Recently, some results of cryo-electron microscopy (cryo-EM) produced radii that raise further questions about (1) whether the shells of even the mature versions of the related phages, T3 and T7, are fluid in structure in solution and, therefore, (2) what radii should be used for these particles when they are used as standards for 2d-AGE. Specifically, the emptied, DNA-free shell of the T3-related phage, T7, was found by cryo-EM to be identical in radius to the DNA-filled shell of phage T7, except for a 0.08 nm outward bowing of faces of the outer, empty, icosahedral shell. The same observation was made for phage HK97 [25]. Yet, the DNA-free shell of mature T7 has been found by small angle x-ray scattering to have the radius of capsid II [22], i.e., a radius 6–7% smaller than the radius of phage T7. We (W. Jiang and P. Serwer, unpublished observations) have confirmed that MLD capsid II is no smaller than mature phage by cryo-EM, in the case of both T3 and T7. No indication exists, to our knowledge, that either the results from x-ray scattering or the results from cryo-EM are incorrect.

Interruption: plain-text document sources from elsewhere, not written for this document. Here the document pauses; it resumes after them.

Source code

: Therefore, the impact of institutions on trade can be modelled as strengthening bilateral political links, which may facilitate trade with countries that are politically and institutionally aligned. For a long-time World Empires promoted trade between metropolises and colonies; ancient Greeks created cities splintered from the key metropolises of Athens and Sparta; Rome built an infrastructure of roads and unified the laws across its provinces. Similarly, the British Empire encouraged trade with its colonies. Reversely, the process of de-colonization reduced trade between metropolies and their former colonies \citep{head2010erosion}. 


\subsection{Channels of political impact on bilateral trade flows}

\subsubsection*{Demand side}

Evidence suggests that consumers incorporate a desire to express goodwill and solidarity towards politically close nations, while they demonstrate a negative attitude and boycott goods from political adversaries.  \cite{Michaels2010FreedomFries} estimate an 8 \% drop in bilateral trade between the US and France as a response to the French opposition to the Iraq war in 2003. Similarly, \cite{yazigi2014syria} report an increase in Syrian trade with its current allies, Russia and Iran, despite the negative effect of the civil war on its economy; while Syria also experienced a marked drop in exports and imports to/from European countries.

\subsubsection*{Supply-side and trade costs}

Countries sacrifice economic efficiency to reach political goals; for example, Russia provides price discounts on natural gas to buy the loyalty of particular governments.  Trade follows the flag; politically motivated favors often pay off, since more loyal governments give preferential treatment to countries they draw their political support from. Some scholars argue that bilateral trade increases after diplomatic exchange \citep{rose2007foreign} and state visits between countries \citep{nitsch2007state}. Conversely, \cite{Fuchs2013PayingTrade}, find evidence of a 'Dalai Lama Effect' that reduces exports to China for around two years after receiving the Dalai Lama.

One possible (not proven) explanation is that (1) more than one radius exists for capsid II-like capsids in solution, (2) thermally driven fluidity of radius occurs and (3) most particles of empty capsid II-like capsids, including the emptied capsid of the phage, are selected for relatively large RE during preparation for cryo-EM, either during pre-freezing suspension of particles in a thin film (i.e., via increase of the percentage of particles at the liquid-air interface) or subsequent freezing. The small-angle x-ray scattering-determined values ofradius (Materials and Methods Section) will be used for standards here because, like the RE values of 2d-AGE, these radii were determined in (unfrozen) solution.

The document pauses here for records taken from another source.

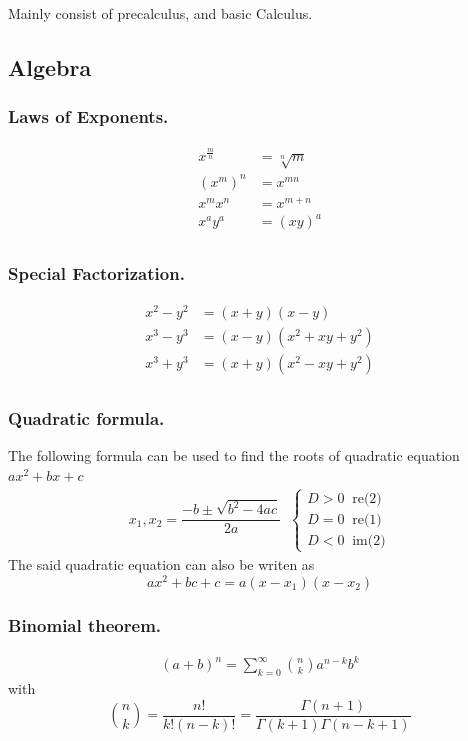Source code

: \documentclass[../../../main.tex]{subfiles}
\begin{document}
Mainly consist of precalculus, and basic Calculus.
\subsection{Algebra}
\subsubsection{Laws of Exponents.}
\begin{align*}
    x^{\tfrac{m}{n}}&=\sqrt[n]{m}\\
    (x^m)^n&=x^{mn}\\
    x^mx^n&=x^{m+n}\\
    x^ay^a&=(xy)^a\\
\end{align*}

\subsubsection{Special Factorization.}
\begin{align*}
    x^2-y^2&=(x+y)(x-y)\\
    x^3-y^3&=(x-y)(x^2+xy+y^2)\\
    x^3+y^3&=(x+y)(x^2-xy+y^2)\\
\end{align*}

\subsubsection{Quadratic formula.} The following formula can be used to find the roots of quadratic equation $ax^2+bx+c$
\begin{align*}
    x_1,x_2=\dfrac{-b\pm \sqrt{b^2-4ac}}{2a}\;\;
    \begin{cases}
        D>0 \;\;\text{re(2)}\\
        D=0\;\;\text{re(1)}\\
        D<0\;\;\text{im(2)}
    \end{cases}
\end{align*}
The said quadratic equation can also be writen as 
\begin{equation*}
    ax^2+bc+c=a(x-x_1)(x-x_2)
\end{equation*}

\subsubsection{Binomial theorem.}
\begin{align*}
    (a+b)^n=\sum_{k=0}^{\infty}\binom{n}{k}a^{n-k}b^{k}
\end{align*}
with
\begin{equation*}
    \binom{n}{k} = \frac{n!}{k!(n-k)!}=\frac{\Gamma (n+1)}{\Gamma(k+1)\Gamma(n-k+1)}
\end{equation*}
\end{document}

The RE of the larger versions of both slow and rapid T3 ipDNA-capsid II was found to be indistinguishable from the RE of MLD capsid II, by use of purified T3 capsid I and T3 MLD capsid II as standards for radius during 2d-AGE. This conclusion was drawn from comparison of the migration of the standards in Figure 5, panel i with the migration of the glutaraldehyde cross-linked ipDNA-capsids from a fraction with a density of 1.372 g/ml (Figure 5, panel ii). Figures 5, panels i and ii, show separate quadrants of the same gel. The standards include uncross-linked T3 MLD capsid II (CII in Figure 5, panel i), glutaraldehyde cross-linked T3 MLD capsid II (CII-g), uncross-linked T3 capsid I (CI) and glutaraldehyde cross-linked T3 capsid I (CI-g). Also, in Figure 5, panel i, a dashed size line has been drawn for the CI-g band (indicated by CI-g at the lower right). Inspection of Figure 5, panel i reveals no significant change in θ (and, consequently, no significant change in RE) caused by the cross-linking of either capsid I or MLD capsid II.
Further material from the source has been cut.